La plupart du temps rien ou pas grand chose et ceci pour la bonne raison que l’importance de l’écrit pour quelqu’un peut se loger à des endroits tout à fait inconnus de nous.
Une récente étude historique décrivant les objets trouvés sur de pauvres gens, chemineaux morts de froid, de faim ou de noyade dans les campagnes du XVIIIème siècle, nous fait découvrir qu’ils portaient sur eux des bouts d’écrits. Ainsi ces gens, pour la plupart illettrés, avait un rapport à l’écrit, portaient sur eux ces traces illisibles pour eux mais lisibles pour l’autre.
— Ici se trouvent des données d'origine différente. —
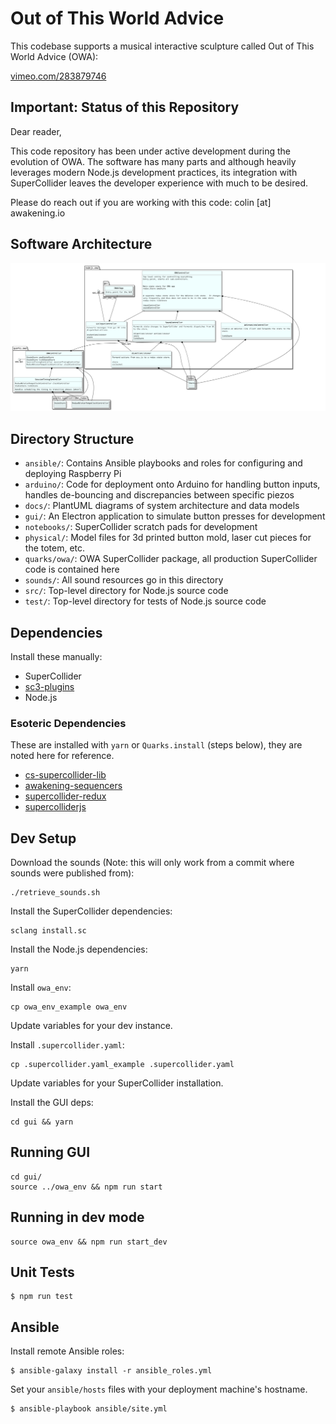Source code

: # Out of This World Advice
This codebase supports a musical interactive sculpture called Out of This World Advice (OWA):

[vimeo.com/283879746](https://vimeo.com/283879746)

## Important: Status of this Repository

Dear reader,

This code repository has been under active development during the evolution of OWA.  The software has many parts and although heavily leverages modern Node.js development practices, its integration with SuperCollider leaves the developer experience with much to be desired.

Please do reach out if you are working with this code: colin [at] awakening.io

## Software Architecture

![docs/architecture_overview.png](docs/architecture_overview.png "Architecture Overview")

## Directory Structure

* `ansible/`: Contains Ansible playbooks and roles for configuring and deploying Raspberry Pi
* `arduino/`: Code for deployment onto Arduino for handling button inputs, handles de-bouncing and discrepancies between specific piezos
* `docs/`: PlantUML diagrams of system architecture and data models
* `gui/`: An Electron application to simulate button presses for development
* `notebooks/`: SuperCollider scratch pads for development
* `physical/`: Model files for 3d printed button mold, laser cut pieces for the totem, etc.
* `quarks/owa/`: OWA SuperCollider package, all production SuperCollider code is contained here
* `sounds/`: All sound resources go in this directory
* `src/`: Top-level directory for Node.js source code
* `test/`: Top-level directory for tests of Node.js source code

## Dependencies

Install these manually:

* SuperCollider
* [sc3-plugins](https://github.com/supercollider/sc3-plugins)
* Node.js

### Esoteric Dependencies

These are installed with `yarn` or `Quarks.install` (steps below), they are noted here for reference.

* [cs-supercollider-lib](https://github.com/colinsullivan/cs-supercollider-lib)
* [awakening-sequencers](https://github.com/colinsullivan/awakening-sequencers)
* [supercollider-redux](https://github.com/colinsullivan/supercollider-redux)
* [supercolliderjs](https://github.com/crucialfelix/supercolliderjs)

## Dev Setup

Download the sounds (Note: this will only work from a commit where sounds were published from):

    ./retrieve_sounds.sh

Install the SuperCollider dependencies:

    sclang install.sc

Install the Node.js dependencies:

    yarn

Install `owa_env`:

    cp owa_env_example owa_env

Update variables for your dev instance.

Install `.supercollider.yaml`:

    cp .supercollider.yaml_example .supercollider.yaml

Update variables for your SuperCollider installation.

Install the GUI deps:

    cd gui && yarn

## Running GUI

    cd gui/
    source ../owa_env && npm run start

## Running in dev mode

    source owa_env && npm run start_dev

## Unit Tests

    $ npm run test

## Ansible

Install remote Ansible roles:

    $ ansible-galaxy install -r ansible_roles.yml

Set your `ansible/hosts` files with your deployment machine's hostname.

    $ ansible-playbook ansible/site.yml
« Des signes écrits que sans doute eux-mêmes ne savaient pas bien déchiffrer, mais à propos desquels ils n’avaient aucun doute : ces billets étaient devenus des aveux de leur vie, le désir de n’être point abandonnés à l’anonymat, une volonté de se dire ou plutôt d’être dits, confirmés dans quelque chose qui, même s’il existait peu, existait. » (in Le bracelet de parchemin d’Arlette Farge)
Partons donc de cet exemple extrême pour interroger autrement l’importance et la valeur possibles de l’écrit. Posséder des papiers écrits pourrait prendre valeur de relation à la communauté humaine, l’écrit fixé sur le papier pourrait bien au départ avoir moins d’importance que l’ensemble papier plus trace écrite. Là nous touchons à la question de l’expression de soi par l’écrit. On a souvent tendance à prendre l’atelier d’écriture comme un atelier d’expression écrite. Pour ma part il me semble plus intéressant de le considérer comme un atelier de rapport à l’écrit.
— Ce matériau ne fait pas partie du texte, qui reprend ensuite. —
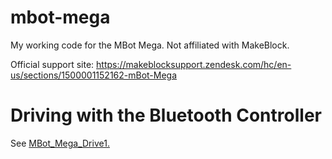 # mbot-mega

My working code for the MBot Mega.  Not affiliated with MakeBlock.

Official support site: https://makeblocksupport.zendesk.com/hc/en-us/sections/1500001152162-mBot-Mega

# Driving with the Bluetooth Controller

See [MBot_Mega_Drive1.](MBot_Mega_Drive1/README.md)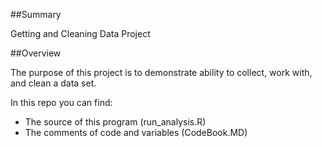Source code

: ##Summary

Getting and Cleaning Data Project

##Overview

The purpose of this project is to demonstrate ability to collect, work with, and clean a data set.

In this repo you can find:

- The source of this program (run_analysis.R)
- The comments of code and variables (CodeBook.MD)
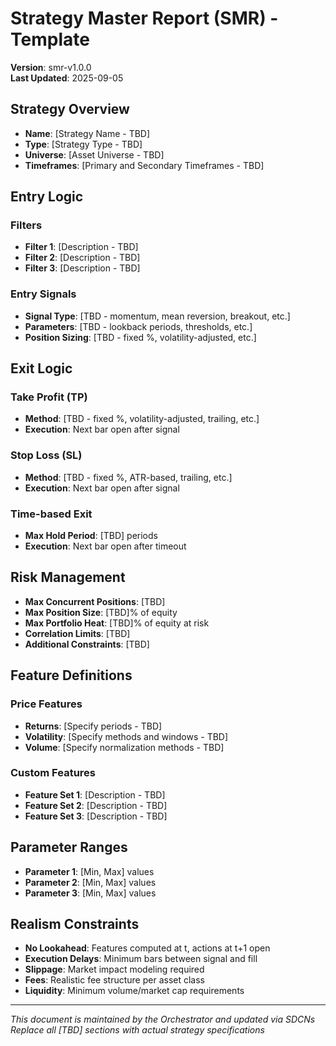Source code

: # Strategy Master Report (SMR) - Template
**Version**: smr-v1.0.0  
**Last Updated**: 2025-09-05  

## Strategy Overview
- **Name**: [Strategy Name - TBD]
- **Type**: [Strategy Type - TBD]
- **Universe**: [Asset Universe - TBD]
- **Timeframes**: [Primary and Secondary Timeframes - TBD]

## Entry Logic
### Filters
- **Filter 1**: [Description - TBD]
- **Filter 2**: [Description - TBD]
- **Filter 3**: [Description - TBD]

### Entry Signals  
- **Signal Type**: [TBD - momentum, mean reversion, breakout, etc.]
- **Parameters**: [TBD - lookback periods, thresholds, etc.]
- **Position Sizing**: [TBD - fixed %, volatility-adjusted, etc.]

## Exit Logic
### Take Profit (TP)
- **Method**: [TBD - fixed %, volatility-adjusted, trailing, etc.]
- **Execution**: Next bar open after signal

### Stop Loss (SL)  
- **Method**: [TBD - fixed %, ATR-based, trailing, etc.]
- **Execution**: Next bar open after signal

### Time-based Exit
- **Max Hold Period**: [TBD] periods
- **Execution**: Next bar open after timeout

## Risk Management
- **Max Concurrent Positions**: [TBD]
- **Max Position Size**: [TBD]% of equity
- **Max Portfolio Heat**: [TBD]% of equity at risk
- **Correlation Limits**: [TBD]
- **Additional Constraints**: [TBD]

## Feature Definitions
### Price Features
- **Returns**: [Specify periods - TBD]
- **Volatility**: [Specify methods and windows - TBD]
- **Volume**: [Specify normalization methods - TBD]

### Custom Features
- **Feature Set 1**: [Description - TBD]
- **Feature Set 2**: [Description - TBD]
- **Feature Set 3**: [Description - TBD]

## Parameter Ranges
- **Parameter 1**: [Min, Max] values
- **Parameter 2**: [Min, Max] values
- **Parameter 3**: [Min, Max] values

## Realism Constraints
- **No Lookahead**: Features computed at t, actions at t+1 open
- **Execution Delays**: Minimum bars between signal and fill
- **Slippage**: Market impact modeling required
- **Fees**: Realistic fee structure per asset class
- **Liquidity**: Minimum volume/market cap requirements

---
*This document is maintained by the Orchestrator and updated via SDCNs*
*Replace all [TBD] sections with actual strategy specifications*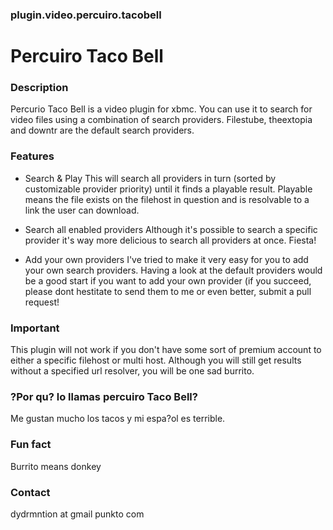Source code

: ### plugin.video.percuiro.tacobell
# Percuiro Taco Bell

### Description
Percurio Taco Bell is a video plugin for xbmc. You can use it to search for
video files using a combination of search providers. 
Filestube, theextopia and downtr are the default search providers.


### Features
- Search & Play 
  This will search all providers in turn (sorted by customizable provider
  priority) until it finds a playable result. Playable means the file exists
  on the filehost in question and is resolvable to a link the user can 
  download.

- Search all enabled providers
    Although it's possible to search a specific provider it's way more 
    delicious to search all providers at once. Fiesta!

- Add your own providers
    I've tried to make it very easy for you to add your own search providers.
    Having a look at the default providers would be a good start if you 
    want to add your own provider (if you succeed, please dont hestitate
    to send them to me or even better, submit a pull request!


### Important
This plugin will not work if you don't have some sort of premium account to
either a specific filehost or multi host. Although you will still get results
without a specified url resolver, you will be one sad burrito.


### ?Por qu? lo llamas percuiro Taco Bell?
Me gustan mucho los tacos y mi espa?ol es terrible.

### Fun fact
Burrito means donkey

### Contact
dydrmntion at gmail punkto com
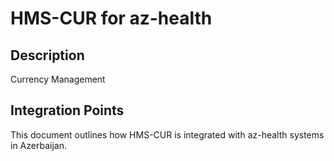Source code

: # HMS-CUR for az-health

## Description

Currency Management

## Integration Points

This document outlines how HMS-CUR is integrated with az-health systems in Azerbaijan.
Je me souviens d’un SDF, un gars de la route qui venait chez moi pour que je l’aide à écrire des courriers ou à remplir des papiers. Lorsqu’il repartait il m’envoyait des cartes postales, mon adresse maladroitement tracée, l’espace de la correspondance était rempli de soleils, cœurs, fleurs… Mais il m’écrivait, n’est-ce pas ? On sentait son plaisir à « écrire ».
Pour beaucoup de personnes passées par une scolarité ordinaire, l’écrit représente aujourd’hui presque un tabou, « c’est pas pour nous », on pourrait entendre « c’est pas à nous ». L’atelier d’écriture, en considérant comme un geste d’écriture le rapport même à l’écrit, s’inscrit en premier dans une réappropriation de l’écrit par le plaisir de faire, de produire soi-même des papiers sur lesquels quelque chose est écrit.
Partant de là le champ est ouvert, à l’écriture et jusqu’à l’expression par l’écriture.
Ecrire est un travail, pas un divertissement. Ecrire convoque la vie présente en soi.
L’atelier d’écriture ouvre les dimensions du langage, réintroduit des mots hors de l’utilitaire, interroge la précision de ce qu’on cherche à exprimer, et puis donne une place à l’imaginaire, à un autre réel. On pourrait dire qu’écrire est une façon de mieux entendre.